Oregon lawmakers don’t have the ability to create an upper limit or “ceiling” that precludes stronger protective local standards for health and safety, they claim.

“They do so at the behest of well-funded corporate interests,” Kneeland said. “We find ourselves in a legal system where corporations consistently have greater rights than the people.”

The county’s power to self-govern derives directly from the Oregon Constitution, therefore it supersedes state laws that limit the authority of local governments, proponents claim.

The government of Lincoln County recognizes there are valid arguments that it’s pre-empted from regulating pesticides to the extent envisioned in the ordinance.

Wayne Belmont, attorney for the county, said the ordinance supporters’ theory of local community self-government is “an interesting legal and philosophical argument but it has no basis in law and order.”

However, the county government argued the ordinance shouldn’t be entirely pre-empted — for example, it may legally prohibit aerial spraying on the county’s own property, Belmont said.

Municipalities within the county, such as the city of Newport, may also be able to restrict aerial spraying on their land, he said.

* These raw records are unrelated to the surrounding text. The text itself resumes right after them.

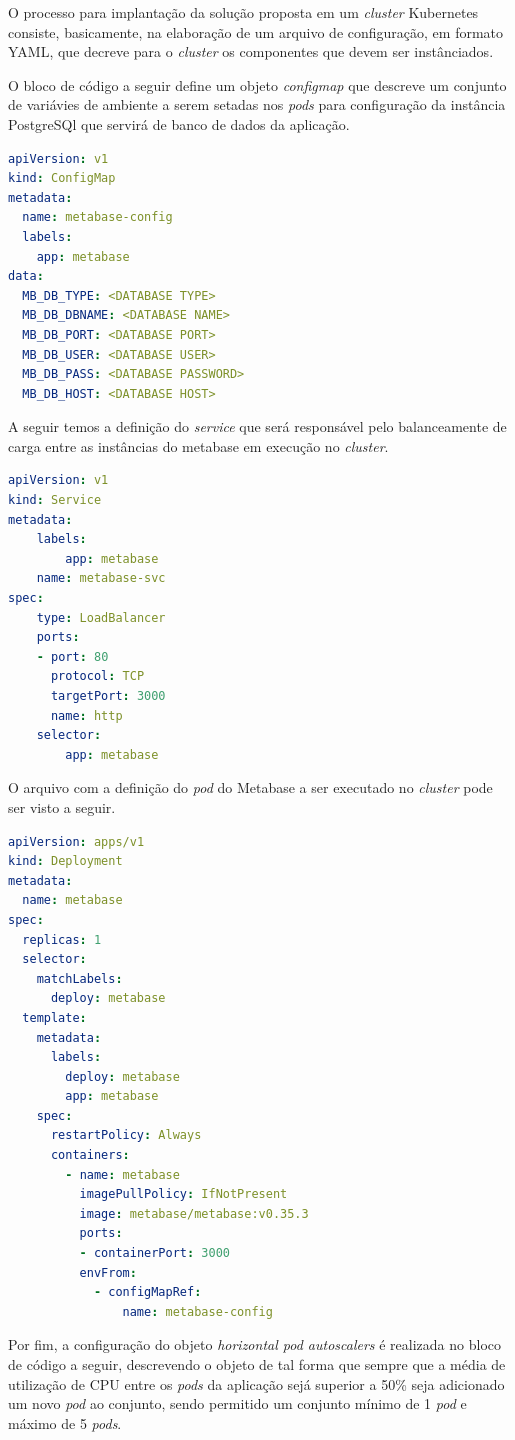 O processo para implantação da solução proposta em um \textit{cluster} Kubernetes consiste, basicamente, na elaboração de um arquivo de configuração, em formato YAML, que decreve para o \textit{cluster} os componentes que devem ser instânciados. 

O bloco de código a seguir define um objeto \textit{configmap} que descreve um conjunto de variávies de ambiente a serem setadas nos \textit{pods} para configuração da instância PostgreSQl que servirá de banco de dados da aplicação.

\begin{lstlisting}[language=yaml]
apiVersion: v1
kind: ConfigMap
metadata:
  name: metabase-config
  labels:
    app: metabase
data:
  MB_DB_TYPE: <DATABASE TYPE>
  MB_DB_DBNAME: <DATABASE NAME>
  MB_DB_PORT: <DATABASE PORT>
  MB_DB_USER: <DATABASE USER>
  MB_DB_PASS: <DATABASE PASSWORD>
  MB_DB_HOST: <DATABASE HOST>
\end{lstlisting} 

A seguir temos a definição do \textit{service} que será responsável pelo balanceamente de carga entre as instâncias do metabase em execução no \textit{cluster}.

\begin{lstlisting}[language=yaml]
apiVersion: v1
kind: Service
metadata:
    labels:
        app: metabase
    name: metabase-svc
spec:
    type: LoadBalancer
    ports:
    - port: 80
      protocol: TCP
      targetPort: 3000
      name: http
    selector:
        app: metabase
\end{lstlisting} 

O arquivo com a definição do \textit{pod} do Metabase a ser executado no \textit{cluster} pode ser visto a seguir.

\begin{lstlisting}[language=yaml]
apiVersion: apps/v1
kind: Deployment
metadata:
  name: metabase
spec:
  replicas: 1
  selector:
    matchLabels:
      deploy: metabase
  template:
    metadata:
      labels:
        deploy: metabase
        app: metabase
    spec:
      restartPolicy: Always
      containers:
        - name: metabase
          imagePullPolicy: IfNotPresent
          image: metabase/metabase:v0.35.3
          ports:
          - containerPort: 3000
          envFrom:
            - configMapRef:
                name: metabase-config
\end{lstlisting} 

Por fim, a configuração do objeto \textit{horizontal pod autoscalers} é realizada no bloco de código a seguir, descrevendo o objeto de tal forma que sempre que a média de utilização de CPU entre os \textit{pods} da aplicação sejá superior a 50\% seja adicionado um novo \textit{pod} ao conjunto, sendo permitido um conjunto mínimo de 1 \textit{pod} e máximo de 5 \textit{pods}. 

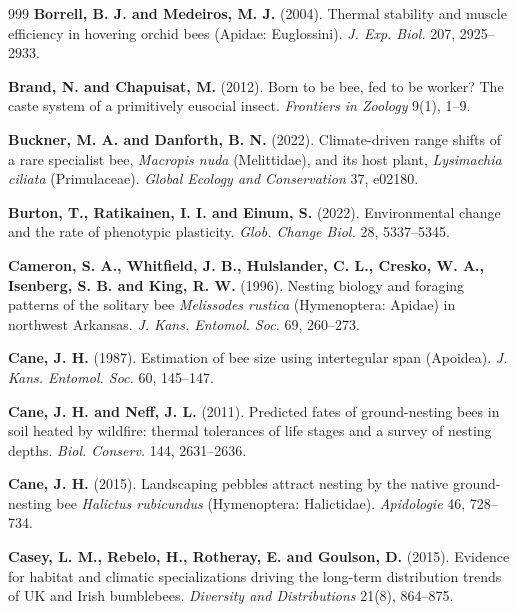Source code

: \documentclass[11pt,a4paper]{article}
\begin{document}
\begin{thebibliography}{999}
\textbf{Borrell, B. J. and Medeiros, M. J.} (2004). Thermal stability and muscle efficiency in hovering orchid bees (Apidae: Euglossini). \textit{J. Exp. Biol.} 207, 2925--2933.

\textbf{Brand, N. and Chapuisat, M.} (2012).
Born to be bee, fed to be worker? The caste system of a primitively eusocial insect.
\textit{Frontiers in Zoology} 9(1), 1--9.

\textbf{Buckner, M. A. and Danforth, B. N.} (2022).
Climate-driven range shifts of a rare specialist bee, \textit{Macropis nuda} (Melittidae), and its host plant, \textit{Lysimachia ciliata} (Primulaceae).
\textit{Global Ecology and Conservation} 37, e02180.

\textbf{Burton, T., Ratikainen, I. I. and Einum, S.} (2022).
Environmental change and the rate of phenotypic plasticity.
\textit{Glob. Change Biol.} 28, 5337--5345.

\textbf{Cameron, S. A., Whitfield, J. B., Hulslander, C. L., Cresko, W. A., Isenberg, S. B. and King, R. W.} (1996). Nesting biology and foraging patterns of the solitary bee \textit{Melissodes rustica} (Hymenoptera: Apidae) in northwest Arkansas. \textit{J. Kans. Entomol. Soc.} 69, 260--273.

\textbf{Cane, J. H.} (1987). Estimation of bee size using intertegular span (Apoidea). \textit{J. Kans. Entomol. Soc.} 60, 145--147.

\textbf{Cane, J. H. and Neff, J. L.} (2011).
Predicted fates of ground-nesting bees in soil heated by wildfire: thermal tolerances of life stages and a survey of nesting depths.
\textit{Biol. Conserv.} 144, 2631--2636.

\textbf{Cane, J. H.} (2015).
Landscaping pebbles attract nesting by the native ground-nesting bee \textit{Halictus rubicundus} (Hymenoptera: Halictidae).
\textit{Apidologie} 46, 728--734.

\textbf{Casey, L. M., Rebelo, H., Rotheray, E. and Goulson, D.} (2015).
Evidence for habitat and climatic specializations driving the long-term distribution trends of UK and Irish bumblebees.
\textit{Diversity and Distributions} 21(8), 864--875.


\end{thebibliography}
\end{document}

“It’s actually a bit broader than just the county,” Belmont said.

Lincoln County also disagrees with the plaintiffs argument that the ballot initiative was approved contrary to Oregon law due to the way it was written, he said.

“We do feel the election was valid,” Belmont said.

At the conclusion of the hearing, Judge Bachart said she planned to issue a written ruling as soon as possible, but could not provide an exact timeline.